The 2015 expedition to the village of Kaliti Ethiopia was a huge success!!
We were blessed to have 16 people participate in our expedition this year, not including the 450 wonderful children that joined us each day in the village.
Throughout our 10 day trip, we all worked on finishing the Kaliti school by painting and preparing classrooms, building, sanding and painting 80 desks, teaching two daily class sessions of math, English, geography, sanitation, hygiene and art and spending time with the villagers!
 Engage Now Africa is becoming very well known in the region because we continue to receive federal and local government recognition for our schools and educational programs. In fact, 20% of all of the schools in this region of Ethiopia have been built by ENA. Due to the recognition, we not only had the 240 children who will be attending the school in Kaliti come for classes, but, children from all of the surrounding villages came too! We had 450 children line up early every morning to attend our classes.

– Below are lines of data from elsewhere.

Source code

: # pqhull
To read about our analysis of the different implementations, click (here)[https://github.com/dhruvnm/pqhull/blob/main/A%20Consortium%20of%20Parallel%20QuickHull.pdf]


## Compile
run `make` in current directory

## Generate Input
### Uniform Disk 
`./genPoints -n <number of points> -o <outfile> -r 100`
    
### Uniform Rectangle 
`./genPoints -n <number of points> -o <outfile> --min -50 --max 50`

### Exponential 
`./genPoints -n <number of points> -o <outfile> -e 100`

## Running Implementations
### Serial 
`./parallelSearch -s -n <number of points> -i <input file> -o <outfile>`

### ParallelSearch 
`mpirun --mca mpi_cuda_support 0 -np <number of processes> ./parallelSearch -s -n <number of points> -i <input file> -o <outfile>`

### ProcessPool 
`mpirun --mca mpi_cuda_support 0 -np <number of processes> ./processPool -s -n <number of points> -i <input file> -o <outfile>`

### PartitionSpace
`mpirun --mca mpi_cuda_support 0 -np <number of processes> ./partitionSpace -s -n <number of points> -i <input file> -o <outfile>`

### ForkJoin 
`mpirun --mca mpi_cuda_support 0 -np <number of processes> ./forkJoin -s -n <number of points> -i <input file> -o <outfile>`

 Below are pictures of participants and workers completing the school, painting, sanding, building, preparing classrooms and teaching!
Below are students lining up and ready to learn!

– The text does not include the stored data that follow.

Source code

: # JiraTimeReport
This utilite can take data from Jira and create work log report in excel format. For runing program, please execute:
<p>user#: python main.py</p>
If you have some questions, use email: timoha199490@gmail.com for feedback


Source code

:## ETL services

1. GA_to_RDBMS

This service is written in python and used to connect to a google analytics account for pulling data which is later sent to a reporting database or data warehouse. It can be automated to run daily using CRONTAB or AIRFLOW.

One of our classrooms filled to the brim with eager students!
Due to the large number of children we had to conduct many of our classes outside.
At the end of the 10 days we taught in the village, each of the children made posters and we provided awards and a back to school night experience for them.
 One of the highlights was having a local nurse come to the village to teach the mothers and their children about hygiene and sanitation.  The nurse worked with mothers and their teenage daughters for two days and taught them about feminine hygiene.
We were able to leave 250 mothers and teenage girls recyclable menstruation kits, which were brought over and made by girls in California and Utah.  These kits will allow the girls to remain in school and not have to miss class, which often times will lead to the girls dropping out of school.
 Another highlight is seeing how excited the children were when we were able to give them a new t-shirt and backpack filled with school supplies to be used throughout the upcoming school year.
This year we had fantastic cultural exchanges between participants and children in the village! We played soccer, danced, beaded, played catch, painted nails, sang, blew bubbles, played jump rope and any other game we could think of!
 
 
 
 
 A huge “GALATOMA” to all of those who helped make this expedition a huge success!!!
(Galatoma means “Thank you” in Oromo, the native language to the villagers.)